The authors acknowledge the Higher Education Commission of Pakistan for providing financial assistance for this project through the Inter­national Research Support Initiative Programe (IRSIP) and the Department of Chemistry, Quaid-i-Azam University Islamabad for providing research facilities.

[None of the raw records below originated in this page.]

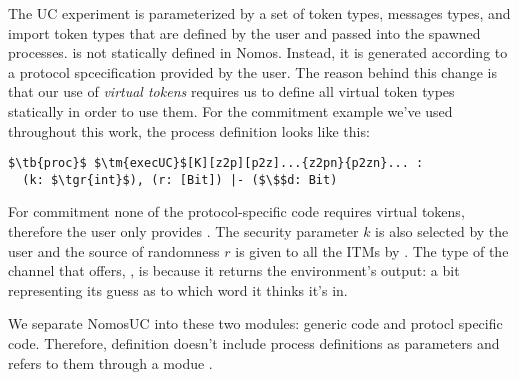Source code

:The UC experiment is parameterized by a set of token types, messages types, and import token types that are defined by the user and passed into the spawned processes. 
 is not statically defined in Nomos. Instead, it is generated according to a protocol spcecification provided by the user.
The reason behind this change is that our use of \textit{virtual tokens} requires us to define all virtual token types statically in order to use them.
For the commitment example we've used throughout this work, the  process definition looks like this:
\begin{lstlisting}[basicstyle=\small\BeraMonottFamily, frame=single, mathescape, caption={The process definition of the \msf{execUC} function.}]
$\tb{proc}$ $\tm{execUC}$[K][z2p][p2z]...{z2pn}{p2zn}... :
  (k: $\tgr{int}$), (r: [Bit]) |- ($\$$d: Bit)
\end{lstlisting}
For commitment none of the protocol-specific code requires virtual tokens, therefore the user only provides \inline{[K]}. 
The security parameter $k$ is also selected by the user and the source of randomness $r$ is given to all the ITMs by .
The type of the channel that  offers, , is  because it returns the environment's output: a bit representing its guess as to which word it thinks it's in.

%

We separate NomosUC into these two modules: generic code and protocl specific code. 
Therefore,  definition doesn't include process definitions as parameters and refers to them through a modue .

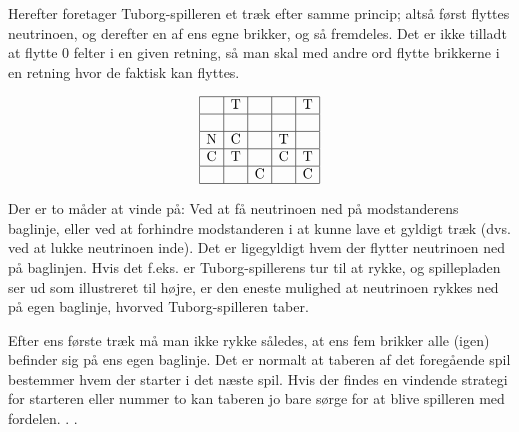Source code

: \bigskip
Herefter foretager Tuborg-spilleren et træk efter samme princip; altså først flyttes neutrinoen, og derefter en af ens egne brikker, og så fremdeles. Det er ikke tilladt at flytte 0 felter i en given retning, så man skal med andre ord flytte brikkerne i en retning hvor de faktisk kan flyttes. 

\begin{figure}
	\[
	\begin{array}{|c|c|c|c|c|}
		\hline
		& \text{T} &  &  & \text{T} \\ 
		\hline
		&    &     &  &     \\ 
		\hline
		\text{N} & \text{C}  &  &  \text{T}	  &      \\ 
		\hline
		\text{C} & \text{T}   &    &  \text{C}   &  \text{T}   \\ 
		\hline
		&  & \text{C} &  & \text{C} \\ 
		\hline
	\end{array}
	\]
\end{figure}
Der er to måder at vinde på: Ved at få neutrinoen ned på modstanderens baglinje, eller ved at forhindre modstanderen i at kunne lave et gyldigt træk (dvs. ved at lukke neutrinoen inde). Det er ligegyldigt hvem der flytter neutrinoen ned på baglinjen. Hvis det f.eks. er Tuborg-spillerens tur til at rykke, og spillepladen ser ud som illustreret til højre, er den eneste mulighed at neutrinoen rykkes ned på egen baglinje, hvorved Tuborg-spilleren taber.


Efter ens første træk må man ikke rykke således, at ens fem brikker alle (igen) befinder sig på ens egen baglinje. Det er normalt at taberen af det foregående spil bestemmer hvem der starter i det næste spil. Hvis der findes en vindende strategi for starteren eller nummer to kan taberen jo bare sørge for at blive spilleren med fordelen. . .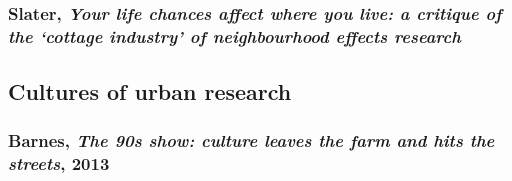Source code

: \documentclass{article}
\begin{document}
\begin{outline}
	\1
\end{outline}

\subsubsection{Slater, \textit{Your life chances affect where you live: a critique of the `cottage industry' of neighbourhood effects research}}

\begin{outline}
	\1
\end{outline}

\subsection{Cultures of urban research}

\subsubsection{Barnes, \textit{The 90s show: culture leaves the farm and hits the streets}, 2013}
\end{document}
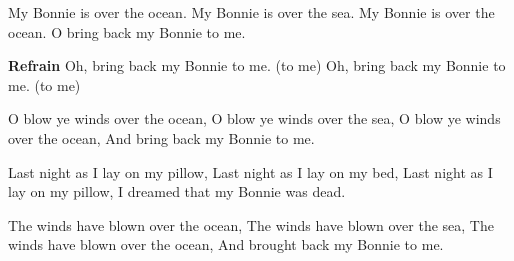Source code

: \footnotemark [
ititle={My Bonnie}]


\beginverse
My Bonnie is over the ocean.
My Bonnie is over the sea.
My Bonnie is over the ocean.
O bring back my Bonnie to me.
\endverse

\beginchorus
\textbf{Refrain}
Oh, bring back my Bonnie to me. (to me)
Oh, bring back my Bonnie to me. (to me)
\endchorus

\beginverse
O blow ye winds over the ocean,
O blow ye winds over the sea,
O blow ye winds over the ocean,
And bring back my Bonnie to me.
\endverse

\beginverse
Last night as I lay on my pillow,
Last night as I lay on my bed,
Last night as I lay on my pillow,
I dreamed that my Bonnie was dead.
\endverse

\beginverse
The winds have blown over the ocean,
The winds have blown over the sea,
The winds have blown over the ocean,
And brought back my Bonnie to me.
\endverse
\endsong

supplementary crystallographic information

Comment

In the past decade, the demand for polyamide-imide (PAI) and other high-temperature resistant polymeric materials has grown progressively because of their outstanding mechanical properties, excellent thermal stability (Kawakami et al., 2003), etc. The title compound is a starting material for such types of materials.

Experimental

In this preparation reagent grade quality chemicals were used without their further purification. In a 100 ml, three necked, round bottomed flask, equipped with a condenser, a nitrogen gas inlet tube, a thermometer and a magnetic stirrer, of sulfanilamide (1.39 g, 0.0086 mole) in dry dichloromethane (20 ml) and a few drops of N,N-dimethylformamide(DMF) stirred at 273–278 K for 30 minutes and 3,5- dinitrobenzoylchloride (3.72 g, 0.0161 mol) in dichloromethane (30 ml) was added dropwise by dropping funnel and stirring was continued for further 1 h under the same conditions. The reaction mixture was then refluxed for 45 min. The flask content was cooled to room temperature, poured into water and let it stand for 24 h. The resulting dark brown precipitates were filtered, washed with hot water and 5% NaOH solution. Finally, the product was washed with hot water and dried under vacuum at 350 K. The crude product was recrystallized from N,N-dimethylformamide(DMF). Yield: 87%; m.p 460–462 K.

Refinement

Hydrogen atoms were clearly identified in difference syntheses, refined at idealized positions riding on the carbon or nitrogen atoms with C—H 0.95–0.98 Å, N—H 0.88 and 0.93 Å and with isotropic displacement parameters Uiso(H) = 1.2Ueq(C/N) or 1.5Ueq(methyl C). All methyl hydrogen atoms were allowed to rotate but not to tip.

Figures

Fig. 1.

Fig. 1.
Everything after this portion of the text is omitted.